**Records provided**.
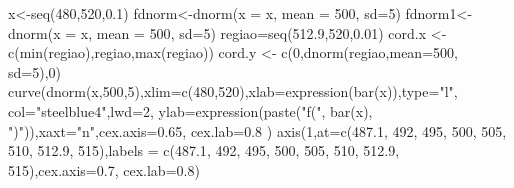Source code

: \documentclass[
  letterpaper,
  DIV=11,
  numbers=noendperiod]{scrartcl}
\newenvironment{Shaded}{\begin{snugshade}}{\end{snugshade}}
\newcommand{\AttributeTok}[1]{\textcolor[rgb]{0.40,0.45,0.13}{#1}}
\newcommand{\DecValTok}[1]{\textcolor[rgb]{0.68,0.00,0.00}{#1}}
\newcommand{\FloatTok}[1]{\textcolor[rgb]{0.68,0.00,0.00}{#1}}
\newcommand{\FunctionTok}[1]{\textcolor[rgb]{0.28,0.35,0.67}{#1}}
\newcommand{\NormalTok}[1]{\textcolor[rgb]{0.00,0.23,0.31}{#1}}
\newcommand{\OtherTok}[1]{\textcolor[rgb]{0.00,0.23,0.31}{#1}}
\newcommand{\StringTok}[1]{\textcolor[rgb]{0.13,0.47,0.30}{#1}}
\begin{document}
\begin{Shaded}
\begin{Highlighting}[]
\NormalTok{x}\OtherTok{\textless{}{-}}\FunctionTok{seq}\NormalTok{(}\DecValTok{480}\NormalTok{,}\DecValTok{520}\NormalTok{,}\FloatTok{0.1}\NormalTok{) }
\NormalTok{fdnorm}\OtherTok{\textless{}{-}}\FunctionTok{dnorm}\NormalTok{(}\AttributeTok{x =}\NormalTok{ x, }\AttributeTok{mean =} \DecValTok{500}\NormalTok{, }\AttributeTok{sd=}\DecValTok{5}\NormalTok{)  }
\NormalTok{fdnorm1}\OtherTok{\textless{}{-}}\FunctionTok{dnorm}\NormalTok{(}\AttributeTok{x =}\NormalTok{ x, }\AttributeTok{mean =} \DecValTok{500}\NormalTok{, }\AttributeTok{sd=}\DecValTok{5}\NormalTok{)}
\NormalTok{regiao}\OtherTok{=}\FunctionTok{seq}\NormalTok{(}\FloatTok{512.9}\NormalTok{,}\DecValTok{520}\NormalTok{,}\FloatTok{0.01}\NormalTok{)}
\NormalTok{cord.x }\OtherTok{\textless{}{-}} \FunctionTok{c}\NormalTok{(}\FunctionTok{min}\NormalTok{(regiao),regiao,}\FunctionTok{max}\NormalTok{(regiao))}
\NormalTok{cord.y }\OtherTok{\textless{}{-}} \FunctionTok{c}\NormalTok{(}\DecValTok{0}\NormalTok{,}\FunctionTok{dnorm}\NormalTok{(regiao,}\AttributeTok{mean=}\DecValTok{500}\NormalTok{, }\AttributeTok{sd=}\DecValTok{5}\NormalTok{),}\DecValTok{0}\NormalTok{) }
\FunctionTok{curve}\NormalTok{(}\FunctionTok{dnorm}\NormalTok{(x,}\DecValTok{500}\NormalTok{,}\DecValTok{5}\NormalTok{),}\AttributeTok{xlim=}\FunctionTok{c}\NormalTok{(}\DecValTok{480}\NormalTok{,}\DecValTok{520}\NormalTok{),}\AttributeTok{xlab=}\FunctionTok{expression}\NormalTok{(}\FunctionTok{bar}\NormalTok{(x)),}\AttributeTok{type=}\StringTok{"l"}\NormalTok{,}
      \AttributeTok{col=}\StringTok{"steelblue4"}\NormalTok{,}\AttributeTok{lwd=}\DecValTok{2}\NormalTok{, }\AttributeTok{ylab=}\FunctionTok{expression}\NormalTok{(}\FunctionTok{paste}\NormalTok{(}\StringTok{"f("}\NormalTok{, }\FunctionTok{bar}\NormalTok{(x),}
      \StringTok{")"}\NormalTok{)),}\AttributeTok{xaxt=}\StringTok{"n"}\NormalTok{,}\AttributeTok{cex.axis=}\FloatTok{0.65}\NormalTok{, }\AttributeTok{cex.lab=}\FloatTok{0.8}\NormalTok{ ) }
\FunctionTok{axis}\NormalTok{(}\DecValTok{1}\NormalTok{,}\AttributeTok{at=}\FunctionTok{c}\NormalTok{(}\FloatTok{487.1}\NormalTok{, }\DecValTok{492}\NormalTok{, }\DecValTok{495}\NormalTok{, }\DecValTok{500}\NormalTok{, }\DecValTok{505}\NormalTok{, }\DecValTok{510}\NormalTok{, }\FloatTok{512.9}\NormalTok{, }\DecValTok{515}\NormalTok{),}\AttributeTok{labels =}
       \FunctionTok{c}\NormalTok{(}\FloatTok{487.1}\NormalTok{, }\DecValTok{492}\NormalTok{, }\DecValTok{495}\NormalTok{, }\DecValTok{500}\NormalTok{, }\DecValTok{505}\NormalTok{, }\DecValTok{510}\NormalTok{, }\FloatTok{512.9}\NormalTok{, }\DecValTok{515}\NormalTok{),}\AttributeTok{cex.axis=}\FloatTok{0.7}\NormalTok{, }\AttributeTok{cex.lab=}\FloatTok{0.8}\NormalTok{) }

\end{Highlighting}
\end{Shaded}
\end{document}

**Prompt**.
Copy out every line in the entries above that holds "begin".

**Output below**.
\newenvironment{Shaded}{\begin{snugshade}}{\end{snugshade}}
\begin{document}
\begin{Shaded}
\begin{Highlighting}[]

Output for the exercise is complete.